Il faut également visiter la synagogue de Budapest…
Merci pour cet article précieux ; on peut comprendre que ces pays là ne veuillent pas aujourd’hui laisser faire l’Europe au sujet de l’immigration forcée , cette europe qui peut être aussi, une protection contre ses abominations ( droits de l’Homme ) .
Bonjour,
Un grand merci, Richard, pour cet article !
En complément à cet article, je me permets de vous faire connaitre le polonais (silésien) Henryk SŁAWIK qui était actif en Hongrie pour sauver quelques milliers de Juifs de Pologne (en coopération avec József Antall, un fonctionnaire du gouvernement hongrois).
SŁAWIK est presque inconnu en Pologne (pourtant reconnu par Yad Vashem) et moi-même, je l’ai « découvert » par hasard il y a un certain temps grâce à une exposition à l’Institut hongrois de Paris (https://openagenda.com/institut-hongrois/events/slawik-et-antall?oaq%5Bpassed%5D=1&lang=ko).
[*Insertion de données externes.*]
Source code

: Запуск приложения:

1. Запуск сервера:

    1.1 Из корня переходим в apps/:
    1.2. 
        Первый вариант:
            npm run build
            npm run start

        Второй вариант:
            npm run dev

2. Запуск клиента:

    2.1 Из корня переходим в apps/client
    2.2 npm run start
Je me promenais et je suis tombé sur cette exposition…
D’après WIKIPEDIA (avec une correction sur le lieu de sa mort): « Henryk Sławik (né en 1894 à Jastrzębie Zdrój et mort au camp de concentration de Mauthausen le 23 août 1944), est un homme politique, diplomate et assistant de service social polonais qui aida environ 5 000 Juifs hongrois et polonais en leur donnant de faux passeports polonais pendant la Seconde Guerre mondiale. Il est parfois vu comme un « Raoul Wallenberg polonais ».
La Hongrie, alliée d’Hitler, était en même temps alliée informelle de la Pologne et beaucoup de soldats polonais ont transité vers la France par la Hongrie après la défaite de 1939. De ce fait, les pressions de l’Allemagne sur la Hongrie étaient énormes.